What to work on ▸
Lines below containing the word "composition" should be copied out.

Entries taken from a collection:
_ _ _

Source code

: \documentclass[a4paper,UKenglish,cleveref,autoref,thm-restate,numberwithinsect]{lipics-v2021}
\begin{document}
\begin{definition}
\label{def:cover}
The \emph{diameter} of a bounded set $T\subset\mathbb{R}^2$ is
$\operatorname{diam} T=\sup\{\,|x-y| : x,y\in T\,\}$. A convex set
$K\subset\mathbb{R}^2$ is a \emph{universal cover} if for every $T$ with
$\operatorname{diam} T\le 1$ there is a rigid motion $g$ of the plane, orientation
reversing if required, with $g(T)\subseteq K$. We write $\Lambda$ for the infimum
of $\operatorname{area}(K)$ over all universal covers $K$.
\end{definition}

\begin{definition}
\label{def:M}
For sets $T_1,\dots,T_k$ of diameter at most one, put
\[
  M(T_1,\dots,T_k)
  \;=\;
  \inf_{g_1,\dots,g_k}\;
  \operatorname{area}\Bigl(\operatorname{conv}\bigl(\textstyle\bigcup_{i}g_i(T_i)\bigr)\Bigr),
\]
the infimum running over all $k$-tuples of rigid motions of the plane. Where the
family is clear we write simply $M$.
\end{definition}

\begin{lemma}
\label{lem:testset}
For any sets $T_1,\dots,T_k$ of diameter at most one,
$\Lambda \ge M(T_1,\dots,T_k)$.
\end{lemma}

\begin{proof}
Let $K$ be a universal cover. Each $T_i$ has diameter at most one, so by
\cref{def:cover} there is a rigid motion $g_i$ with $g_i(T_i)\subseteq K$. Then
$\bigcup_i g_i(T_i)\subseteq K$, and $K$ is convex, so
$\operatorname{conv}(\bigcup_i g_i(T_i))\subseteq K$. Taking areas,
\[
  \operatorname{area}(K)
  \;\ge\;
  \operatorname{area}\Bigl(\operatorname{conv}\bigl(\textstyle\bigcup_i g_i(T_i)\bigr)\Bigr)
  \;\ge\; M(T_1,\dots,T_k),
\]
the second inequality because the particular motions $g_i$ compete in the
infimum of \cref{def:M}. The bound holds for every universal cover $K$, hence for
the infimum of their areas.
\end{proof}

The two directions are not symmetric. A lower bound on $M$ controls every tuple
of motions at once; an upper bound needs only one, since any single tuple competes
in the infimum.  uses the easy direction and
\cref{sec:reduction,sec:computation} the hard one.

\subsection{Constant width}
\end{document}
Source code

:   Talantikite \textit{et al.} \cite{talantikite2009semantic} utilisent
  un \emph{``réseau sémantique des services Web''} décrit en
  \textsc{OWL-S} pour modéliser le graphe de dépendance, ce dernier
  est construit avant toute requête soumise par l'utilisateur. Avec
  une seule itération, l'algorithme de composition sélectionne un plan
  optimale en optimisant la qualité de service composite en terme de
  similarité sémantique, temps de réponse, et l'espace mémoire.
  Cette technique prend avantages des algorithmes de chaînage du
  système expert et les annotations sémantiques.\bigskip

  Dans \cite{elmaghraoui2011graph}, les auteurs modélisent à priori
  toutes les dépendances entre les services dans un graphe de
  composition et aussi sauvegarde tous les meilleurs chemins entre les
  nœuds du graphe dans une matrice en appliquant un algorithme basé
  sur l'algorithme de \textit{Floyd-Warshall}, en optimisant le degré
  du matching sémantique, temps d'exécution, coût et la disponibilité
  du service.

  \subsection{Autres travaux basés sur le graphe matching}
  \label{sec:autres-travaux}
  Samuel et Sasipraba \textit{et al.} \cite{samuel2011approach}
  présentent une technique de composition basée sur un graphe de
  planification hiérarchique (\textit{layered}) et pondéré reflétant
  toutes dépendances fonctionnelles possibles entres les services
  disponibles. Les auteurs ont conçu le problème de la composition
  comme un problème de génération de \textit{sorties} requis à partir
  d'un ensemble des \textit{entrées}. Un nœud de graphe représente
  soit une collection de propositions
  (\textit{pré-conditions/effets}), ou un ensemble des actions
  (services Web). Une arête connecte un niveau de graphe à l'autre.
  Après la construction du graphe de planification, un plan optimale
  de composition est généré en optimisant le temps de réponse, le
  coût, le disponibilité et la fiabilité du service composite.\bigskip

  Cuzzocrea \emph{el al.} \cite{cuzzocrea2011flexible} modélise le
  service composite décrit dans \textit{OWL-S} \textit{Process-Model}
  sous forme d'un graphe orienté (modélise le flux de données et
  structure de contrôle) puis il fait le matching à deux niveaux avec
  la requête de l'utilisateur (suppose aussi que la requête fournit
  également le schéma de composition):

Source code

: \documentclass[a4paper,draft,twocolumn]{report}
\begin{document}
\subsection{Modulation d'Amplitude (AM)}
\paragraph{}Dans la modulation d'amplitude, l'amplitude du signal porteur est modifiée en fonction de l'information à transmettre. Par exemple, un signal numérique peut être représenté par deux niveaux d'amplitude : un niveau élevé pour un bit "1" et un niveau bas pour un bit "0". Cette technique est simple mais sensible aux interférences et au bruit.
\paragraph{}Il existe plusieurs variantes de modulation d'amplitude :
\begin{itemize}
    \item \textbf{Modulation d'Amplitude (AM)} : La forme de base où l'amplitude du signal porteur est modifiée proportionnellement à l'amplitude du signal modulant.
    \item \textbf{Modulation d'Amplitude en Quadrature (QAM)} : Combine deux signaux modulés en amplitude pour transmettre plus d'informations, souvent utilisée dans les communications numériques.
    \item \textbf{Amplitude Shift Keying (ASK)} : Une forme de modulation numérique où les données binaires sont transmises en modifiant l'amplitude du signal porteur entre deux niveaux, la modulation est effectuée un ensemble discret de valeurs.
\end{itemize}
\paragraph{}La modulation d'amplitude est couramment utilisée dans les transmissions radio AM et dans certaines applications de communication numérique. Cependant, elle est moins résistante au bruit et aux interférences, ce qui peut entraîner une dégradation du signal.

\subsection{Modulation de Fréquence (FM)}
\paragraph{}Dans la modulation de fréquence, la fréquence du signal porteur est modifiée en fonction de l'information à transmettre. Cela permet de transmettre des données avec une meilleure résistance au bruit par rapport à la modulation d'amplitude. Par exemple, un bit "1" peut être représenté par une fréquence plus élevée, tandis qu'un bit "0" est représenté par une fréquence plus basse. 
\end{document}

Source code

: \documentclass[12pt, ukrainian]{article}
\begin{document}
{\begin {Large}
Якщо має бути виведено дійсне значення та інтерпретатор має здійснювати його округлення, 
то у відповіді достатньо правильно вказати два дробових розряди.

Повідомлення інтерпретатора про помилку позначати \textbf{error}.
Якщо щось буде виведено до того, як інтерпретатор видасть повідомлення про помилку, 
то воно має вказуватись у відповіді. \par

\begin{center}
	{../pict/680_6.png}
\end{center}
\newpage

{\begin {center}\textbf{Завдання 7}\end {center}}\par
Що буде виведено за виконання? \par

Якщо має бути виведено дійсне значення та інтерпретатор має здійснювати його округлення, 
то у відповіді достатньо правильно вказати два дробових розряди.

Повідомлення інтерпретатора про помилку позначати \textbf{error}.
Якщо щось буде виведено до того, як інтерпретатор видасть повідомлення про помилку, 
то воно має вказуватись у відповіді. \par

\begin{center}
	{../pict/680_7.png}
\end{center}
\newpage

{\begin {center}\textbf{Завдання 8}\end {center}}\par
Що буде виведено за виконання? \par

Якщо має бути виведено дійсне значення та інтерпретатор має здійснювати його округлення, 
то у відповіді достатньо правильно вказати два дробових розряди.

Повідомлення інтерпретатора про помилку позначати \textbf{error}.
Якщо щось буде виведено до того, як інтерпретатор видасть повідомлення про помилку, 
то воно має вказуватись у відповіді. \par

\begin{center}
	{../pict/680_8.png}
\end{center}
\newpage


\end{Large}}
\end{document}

_ _ _

Output of the exercise ▸
  une seule itération, l'algorithme de composition sélectionne un plan
  composition et aussi sauvegarde tous les meilleurs chemins entre les
  présentent une technique de composition basée sur un graphe de
  disponibles. Les auteurs ont conçu le problème de la composition
  de composition est généré en optimisant le temps de réponse, le
  également le schéma de composition):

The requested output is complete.